How can I go about \"selecting\" on multiple queue.Queue\'s simultaneously?
Golang has the desired feature with its channels:
select {
case i1 = <-c1:
If you use queue.PriorityQueue
you can get a similar behaviour using the channel objects as priorities:
import threading, logging
import random, string, time
from queue import PriorityQueue, Empty
from contextlib import contextmanager
logging.basicConfig(level=logging.NOTSET,
format="%(threadName)s - %(message)s")
class ChannelManager(object):
next_priority = 0
def __init__(self):
self.queue = PriorityQueue()
self.channels = []
def put(self, channel, item, *args, **kwargs):
self.queue.put((channel, item), *args, **kwargs)
def get(self, *args, **kwargs):
return self.queue.get(*args, **kwargs)
@contextmanager
def select(self, ordering=None, default=False):
if default:
try:
channel, item = self.get(block=False)
except Empty:
channel = 'default'
item = None
else:
channel, item = self.get()
yield channel, item
def new_channel(self, name):
channel = Channel(name, self.next_priority, self)

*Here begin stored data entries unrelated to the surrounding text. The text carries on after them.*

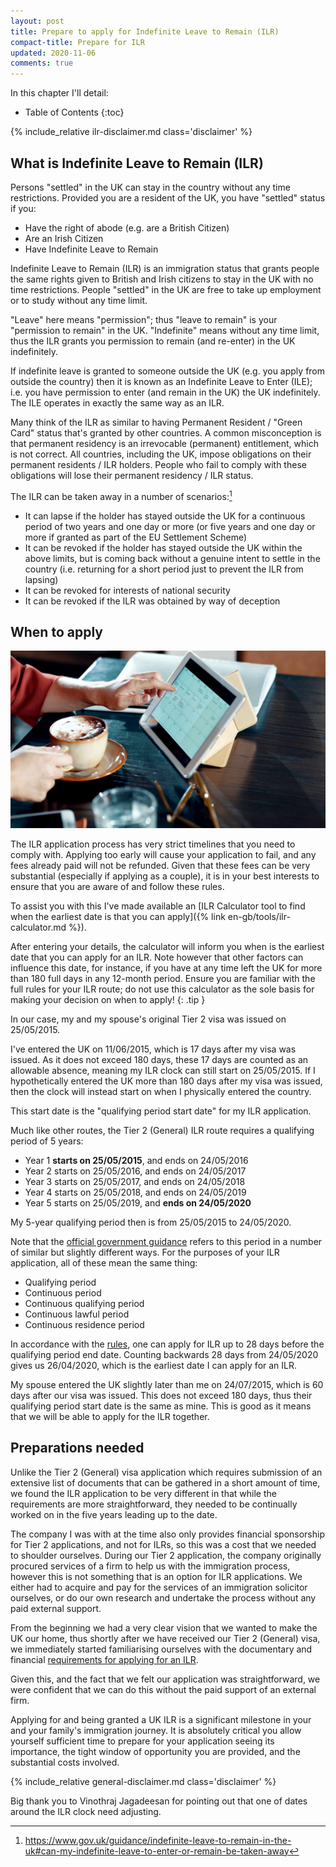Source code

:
 ```yaml
---
layout: post
title: Prepare to apply for Indefinite Leave to Remain (ILR)
compact-title: Prepare for ILR
updated: 2020-11-06
comments: true
---
```


In this chapter I'll detail:

* Table of Contents
{:toc}

{% include_relative ilr-disclaimer.md class='disclaimer' %}

## What is Indefinite Leave to Remain (ILR)
Persons "settled" in the UK can stay in the country without any time restrictions. Provided you are a resident of the UK, you have "settled" status if you:

* Have the right of abode (e.g. are a British Citizen)
* Are an Irish Citizen
* Have Indefinite Leave to Remain

Indefinite Leave to Remain (ILR) is an immigration status that grants people the same rights given to British and Irish citizens to stay in the UK with no time restrictions. People "settled" in the UK are free to take up employment or to study without any time limit.

"Leave" here means "permission"; thus "leave to remain" is your "permission to remain" in the UK. "Indefinite" means without any time limit, thus the ILR grants you permission to remain (and re-enter) in the UK indefinitely.

If indefinite leave is granted to someone outside the UK (e.g. you apply from outside the country) then it is known as an Indefinite Leave to Enter (ILE); i.e. you have permission to enter (and remain in the UK) the UK indefinitely. The ILE operates in exactly the same way as an ILR.

Many think of the ILR as similar to having Permanent Resident&nbsp;/&nbsp;"Green Card" status that's granted by other countries. A common misconception is that permanent residency is an irrevocable (permanent) entitlement, which is not correct. All countries, including the UK, impose obligations on their permanent residents&nbsp;/&nbsp;ILR holders. People who fail to comply with these obligations will lose their permanent residency&nbsp;/&nbsp;ILR status.

The ILR can be taken away in a number of scenarios:[^can-my-indefinite-leave-to-enter-or-remain-be-taken-away]

[^can-my-indefinite-leave-to-enter-or-remain-be-taken-away]: <https://www.gov.uk/guidance/indefinite-leave-to-remain-in-the-uk#can-my-indefinite-leave-to-enter-or-remain-be-taken-away>

* It can lapse if the holder has stayed outside the UK for a continuous period of two years and one day or more (or five years and one day or more if granted as part of the EU Settlement Scheme)
* It can be revoked if the holder has stayed outside the UK within the above limits, but is coming back without a genuine intent to settle in the country (i.e. returning for a short period just to prevent the ILR from lapsing)
* It can be revoked for interests of national security
* It can be revoked if the ILR was obtained by way of deception

## When to apply
![](/assets/ilr-application-timing.jpg)

The ILR application process has very strict timelines that you need to comply with. Applying too early will cause your application to fail, and any fees already paid will not be refunded. Given that these fees can be very substantial (especially if applying as a couple), it is in your best interests to ensure that you are aware of and follow these rules.

To assist you with this I've made available an [ILR Calculator tool to find when the earliest date is that you can apply]({% link en-gb/tools/ilr-calculator.md %}).

After entering your details, the calculator will inform you when is the earliest date that you can apply for an ILR. Note however that other factors can influence this date, for instance, if you have at any time left the UK for more than 180 full days in any 12-month period. Ensure you are familiar with the full rules for your ILR route; do not use this calculator as the sole basis for making your decision on when to apply!
{: .tip }

In our case, my and my spouse's original Tier 2 visa was issued on 25/05/2015.

I've entered the UK on 11/06/2015, which is 17 days after my visa was issued. As it does not exceed 180 days, these 17 days are counted as an allowable absence, meaning my ILR clock can still start on 25/05/2015. If I hypothetically entered the UK more than 180 days after my visa was issued, then the clock will instead start on when I physically entered the country.

This start date is the "qualifying period start date" for my ILR application.

Much like other routes, the Tier 2 (General) ILR route requires a qualifying period of 5 years:

* Year 1 **starts on 25/05/2015**, and ends on 24/05/2016
* Year 2 starts on 25/05/2016, and ends on 24/05/2017
* Year 3 starts on 25/05/2017, and ends on 24/05/2018
* Year 4 starts on 25/05/2018, and ends on 24/05/2019
* Year 5 starts on 25/05/2019, and **ends on 24/05/2020**

My 5-year qualifying period then is from 25/05/2015 to 24/05/2020.

Note that the [official government guidance](https://www.gov.uk/government/publications/indefinite-leave-to-remain-calculating-continuous-period-in-uk) refers to this period in a number of similar but slightly different ways. For the purposes of your ILR application, all of these mean the same thing:

* Qualifying period
* Continuous period
* Continuous qualifying period
* Continuous lawful period
* Continuous residence period

In accordance with the [rules](https://www.gov.uk/government/publications/indefinite-leave-to-remain-calculating-continuous-period-in-uk), one can apply for ILR up to 28 days before the qualifying period end date. Counting backwards 28 days from 24/05/2020 gives us 26/04/2020, which is the earliest date I can apply for an ILR.

My spouse entered the UK slightly later than me on 24/07/2015, which is 60 days after our visa was issued. This does not exceed 180 days, thus their qualifying period start date is the same as mine. This is good as it means that we will be able to apply for the ILR together.

## Preparations needed
Unlike the Tier 2 (General) visa application which requires submission of an extensive list of documents that can be gathered in a short amount of time, we found the ILR application to be very different in that while the requirements are more straightforward, they needed to be continually worked on in the five years leading up to the date.

The company I was with at the time also only provides financial sponsorship for Tier 2 applications, and not for ILRs, so this was a cost that we needed to shoulder ourselves. During our Tier 2 application, the company originally procured services of a firm to help us with the immigration process, however this is not something that is an option for ILR applications. We either had to acquire and pay for the services of an immigration solicitor ourselves, or do our own research and undertake the process without any paid external support.

From the beginning we had a very clear vision that we wanted to make the UK our home, thus shortly after we have received our Tier 2 (General) visa, we immediately started familiarising ourselves with the documentary and financial [requirements for applying for an ILR](https://www.gov.uk/settle-in-the-uk).

Given this, and the fact that we felt our application was straightforward, we were confident that we can do this without the paid support of an external firm.

Applying for and being granted a UK ILR is a significant milestone in your and your family's immigration journey. It is absolutely critical you allow yourself sufficient time to prepare for your application seeing its importance, the tight window of opportunity you are provided, and the substantial costs involved.

{% include_relative general-disclaimer.md class='disclaimer' %}

Big thank you to Vinothraj Jagadeesan for pointing out that one of dates around the ILR clock need adjusting.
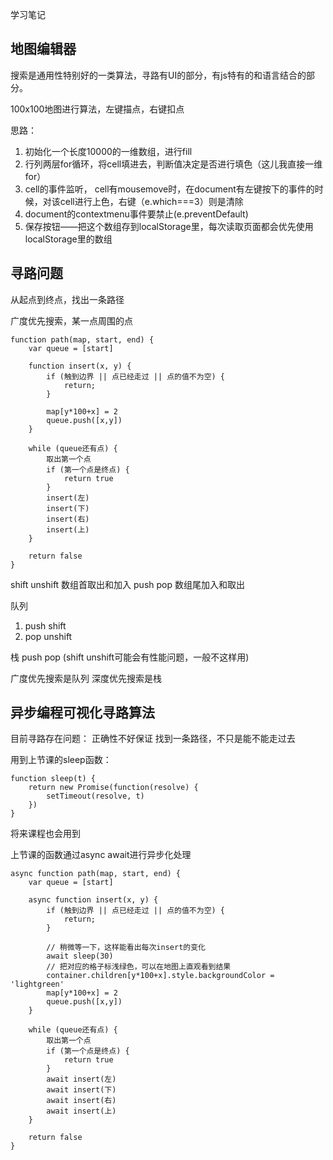 学习笔记

## 地图编辑器

搜索是通用性特别好的一类算法，寻路有UI的部分，有js特有的和语言结合的部分。

100x100地图进行算法，左键描点，右键扣点

思路：
1. 初始化一个长度10000的一维数组，进行fill
2. 行列两层for循环，将cell填进去，判断值决定是否进行填色（这儿我直接一维for）
3. cell的事件监听， cell有mousemove时，在document有左键按下的事件的时候，对该cell进行上色，右键（e.which===3）则是清除
4. document的contextmenu事件要禁止(e.preventDefault)
5. 保存按钮——把这个数组存到localStorage里，每次读取页面都会优先使用localStorage里的数组

## 寻路问题

从起点到终点，找出一条路径

广度优先搜索，某一点周围的点

```
function path(map, start, end) {
	var queue = [start]

	function insert(x, y) {
		if (触到边界 || 点已经走过 || 点的值不为空) {
			return;
		}
		
		map[y*100+x] = 2
		queue.push([x,y])
	}

	while (queue还有点) {
		取出第一个点
		if (第一个点是终点) {
			return true
		}
		insert(左)
		insert(下)
		insert(右)
		insert(上)
	}

	return false
}
```

shift unshift 数组首取出和加入
push pop 数组尾加入和取出

队列
1. push shift
2. pop unshift

栈 push pop (shift unshift可能会有性能问题，一般不这样用)

广度优先搜索是队列
深度优先搜索是栈

## 异步编程可视化寻路算法

目前寻路存在问题：
正确性不好保证
找到一条路径，不只是能不能走过去

用到上节课的sleep函数：

```
function sleep(t) {
	return new Promise(function(resolve) {
		setTimeout(resolve, t)
	})
}
```

将来课程也会用到

上节课的函数通过async await进行异步化处理

```
async function path(map, start, end) {
	var queue = [start]

	async function insert(x, y) {
		if (触到边界 || 点已经走过 || 点的值不为空) {
			return;
		}
		
		// 稍微等一下，这样能看出每次insert的变化
		await sleep(30)
		// 把对应的格子标浅绿色，可以在地图上直观看到结果
		container.children[y*100+x].style.backgroundColor = 'lightgreen'
		map[y*100+x] = 2
		queue.push([x,y])
	}

	while (queue还有点) {
		取出第一个点
		if (第一个点是终点) {
			return true
		}
		await insert(左)
		await insert(下)
		await insert(右)
		await insert(上)
	}

	return false
}
```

self.channels.append(channel)
self.next_priority += 1
return channel
class Channel(object):
def __init__(self, name, priority, manager):
self.name = name
self.priority = priority
self.manager = manager
def __str__(self):
return self.name
def __lt__(self, other):
return self.priority < other.priority
def put(self, item):
self.manager.put(self, item)
if __name__ == '__main__':
num_channels = 3
num_producers = 4
num_items_per_producer = 2
num_consumers = 3
num_items_per_consumer = 3
manager = ChannelManager()
channels = [manager.new_channel('Channel#{0}'.format(i))
for i in range(num_channels)]
def producer_target():
for i in range(num_items_per_producer):
time.sleep(random.random())
channel = random.choice(channels)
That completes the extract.